Chinatown fundamentally has abuse on the mind – abuse on all levels. While it's been out for forty years, I'd hate to spoil it's plot revelations for those who've lived relatively comfortably under their rock. It's worth pointing out, however, that the ecological process Mulholland set in motion is often referred to as "The Rape of the Owens Valley." With this in mind, the human abuse in Chinatown can't help but be braided with the historical ecological and governmental repugnance.
Chinatown doesn't really feature as a literal place in Chinatown. It's only really referred to anecdotally, as the former beat of now private investigator, Jake Gittes. It points to a past never fully revealed. Likewise, the history of water in California lurks in the background of the film, never fully commingling with the action. As more a concept than a place, "Chinatown" comes to represent a broken system that just gets more busted the more you try to fix it, an illogic moving forward with such momentum that it will flatten anyone who gets in the way.

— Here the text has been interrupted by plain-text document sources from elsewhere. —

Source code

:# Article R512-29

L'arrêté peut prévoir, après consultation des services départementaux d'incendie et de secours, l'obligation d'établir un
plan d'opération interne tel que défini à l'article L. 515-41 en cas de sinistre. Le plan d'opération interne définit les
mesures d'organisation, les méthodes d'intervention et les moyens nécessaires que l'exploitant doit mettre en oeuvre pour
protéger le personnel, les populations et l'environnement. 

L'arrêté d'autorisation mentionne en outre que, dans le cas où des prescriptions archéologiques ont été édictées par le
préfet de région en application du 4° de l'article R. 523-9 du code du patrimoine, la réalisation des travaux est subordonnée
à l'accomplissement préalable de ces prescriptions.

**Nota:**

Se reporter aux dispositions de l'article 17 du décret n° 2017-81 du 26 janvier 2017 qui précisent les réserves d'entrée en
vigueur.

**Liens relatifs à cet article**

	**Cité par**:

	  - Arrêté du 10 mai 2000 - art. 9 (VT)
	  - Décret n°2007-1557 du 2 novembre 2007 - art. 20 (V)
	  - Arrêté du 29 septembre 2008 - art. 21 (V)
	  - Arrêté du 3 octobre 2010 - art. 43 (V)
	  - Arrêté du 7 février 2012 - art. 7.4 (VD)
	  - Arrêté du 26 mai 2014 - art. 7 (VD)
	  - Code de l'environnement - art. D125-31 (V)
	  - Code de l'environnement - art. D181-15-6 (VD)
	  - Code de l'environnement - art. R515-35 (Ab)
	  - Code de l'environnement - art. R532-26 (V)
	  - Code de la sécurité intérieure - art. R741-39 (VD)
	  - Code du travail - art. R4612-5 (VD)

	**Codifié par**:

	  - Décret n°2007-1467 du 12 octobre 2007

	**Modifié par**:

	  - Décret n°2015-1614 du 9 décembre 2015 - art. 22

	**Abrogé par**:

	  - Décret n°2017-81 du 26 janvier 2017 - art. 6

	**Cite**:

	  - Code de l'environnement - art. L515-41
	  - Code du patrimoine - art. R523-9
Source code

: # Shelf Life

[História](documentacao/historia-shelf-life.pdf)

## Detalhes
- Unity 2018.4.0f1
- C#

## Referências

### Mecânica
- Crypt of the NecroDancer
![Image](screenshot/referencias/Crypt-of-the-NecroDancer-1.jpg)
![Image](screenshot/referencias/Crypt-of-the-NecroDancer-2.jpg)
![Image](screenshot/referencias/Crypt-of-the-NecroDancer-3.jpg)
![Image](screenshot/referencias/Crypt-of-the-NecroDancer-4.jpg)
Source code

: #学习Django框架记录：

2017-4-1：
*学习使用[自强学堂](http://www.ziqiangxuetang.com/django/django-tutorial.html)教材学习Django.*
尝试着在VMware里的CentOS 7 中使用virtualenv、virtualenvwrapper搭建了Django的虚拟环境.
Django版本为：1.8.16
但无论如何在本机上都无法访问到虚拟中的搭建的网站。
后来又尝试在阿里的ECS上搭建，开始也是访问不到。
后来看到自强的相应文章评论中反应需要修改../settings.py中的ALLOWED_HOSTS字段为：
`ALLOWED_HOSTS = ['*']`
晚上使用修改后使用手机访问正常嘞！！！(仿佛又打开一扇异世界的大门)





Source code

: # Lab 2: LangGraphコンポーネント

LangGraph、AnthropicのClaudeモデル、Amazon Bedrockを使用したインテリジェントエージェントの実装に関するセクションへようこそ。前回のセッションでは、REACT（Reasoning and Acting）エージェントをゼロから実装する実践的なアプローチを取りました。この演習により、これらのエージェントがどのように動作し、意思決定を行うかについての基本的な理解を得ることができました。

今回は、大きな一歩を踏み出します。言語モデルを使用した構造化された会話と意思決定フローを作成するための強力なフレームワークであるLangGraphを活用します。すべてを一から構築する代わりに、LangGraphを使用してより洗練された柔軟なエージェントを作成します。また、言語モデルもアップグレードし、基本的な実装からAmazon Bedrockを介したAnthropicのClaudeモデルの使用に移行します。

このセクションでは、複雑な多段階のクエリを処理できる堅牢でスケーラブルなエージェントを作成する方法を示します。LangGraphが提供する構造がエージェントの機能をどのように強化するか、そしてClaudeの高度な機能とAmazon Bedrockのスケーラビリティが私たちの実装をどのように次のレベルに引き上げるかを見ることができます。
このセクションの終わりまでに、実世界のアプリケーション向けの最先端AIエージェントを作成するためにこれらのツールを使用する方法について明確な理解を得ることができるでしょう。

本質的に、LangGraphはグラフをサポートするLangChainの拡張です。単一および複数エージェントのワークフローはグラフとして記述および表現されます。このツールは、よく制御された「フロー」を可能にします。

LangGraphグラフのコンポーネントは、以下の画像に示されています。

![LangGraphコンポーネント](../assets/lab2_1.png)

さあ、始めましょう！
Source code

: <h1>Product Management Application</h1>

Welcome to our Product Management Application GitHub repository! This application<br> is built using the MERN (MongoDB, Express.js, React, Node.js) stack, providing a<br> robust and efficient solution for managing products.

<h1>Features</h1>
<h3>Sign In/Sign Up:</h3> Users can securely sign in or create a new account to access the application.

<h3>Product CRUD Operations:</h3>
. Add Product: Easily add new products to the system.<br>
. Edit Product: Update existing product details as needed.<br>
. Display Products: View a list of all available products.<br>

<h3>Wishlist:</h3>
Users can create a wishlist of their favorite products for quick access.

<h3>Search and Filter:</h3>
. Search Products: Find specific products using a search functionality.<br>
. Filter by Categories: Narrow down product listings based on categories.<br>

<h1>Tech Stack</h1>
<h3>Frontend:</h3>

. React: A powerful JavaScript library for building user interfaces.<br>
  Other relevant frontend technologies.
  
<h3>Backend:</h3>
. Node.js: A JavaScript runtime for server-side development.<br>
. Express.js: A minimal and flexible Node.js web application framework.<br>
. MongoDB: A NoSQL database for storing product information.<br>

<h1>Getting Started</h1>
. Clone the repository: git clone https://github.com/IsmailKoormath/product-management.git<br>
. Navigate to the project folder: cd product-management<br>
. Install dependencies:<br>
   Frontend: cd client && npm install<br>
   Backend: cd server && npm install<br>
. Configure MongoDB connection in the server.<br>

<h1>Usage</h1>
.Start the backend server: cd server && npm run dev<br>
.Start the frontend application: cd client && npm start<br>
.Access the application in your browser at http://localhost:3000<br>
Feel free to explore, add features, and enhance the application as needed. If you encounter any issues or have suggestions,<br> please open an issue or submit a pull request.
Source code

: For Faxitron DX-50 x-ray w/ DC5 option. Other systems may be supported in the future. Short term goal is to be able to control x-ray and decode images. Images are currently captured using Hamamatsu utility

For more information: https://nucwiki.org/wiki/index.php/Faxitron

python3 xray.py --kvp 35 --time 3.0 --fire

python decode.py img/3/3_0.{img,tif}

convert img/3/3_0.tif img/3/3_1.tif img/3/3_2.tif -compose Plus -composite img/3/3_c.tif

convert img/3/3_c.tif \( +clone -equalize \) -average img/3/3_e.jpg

The famous, enigmatic line, "Forget it, Jake. It's Chinatown," is finally an admission of futility, as well as a statement of complacence and complicity. The disgrace of its own origin is L.A.'s Chinatown, if you will. Whatever the city matured into, its birth is fundamentally ignominious. The ecological trouble Los Angeles now finds itself in is the product of the, in the terms of history's critics, the "rape" perpetrated by Mulholland. As the city now scrambles to figure out how to correct its direction, it's tempting to say, Forget it, L.A. It's Chinatown.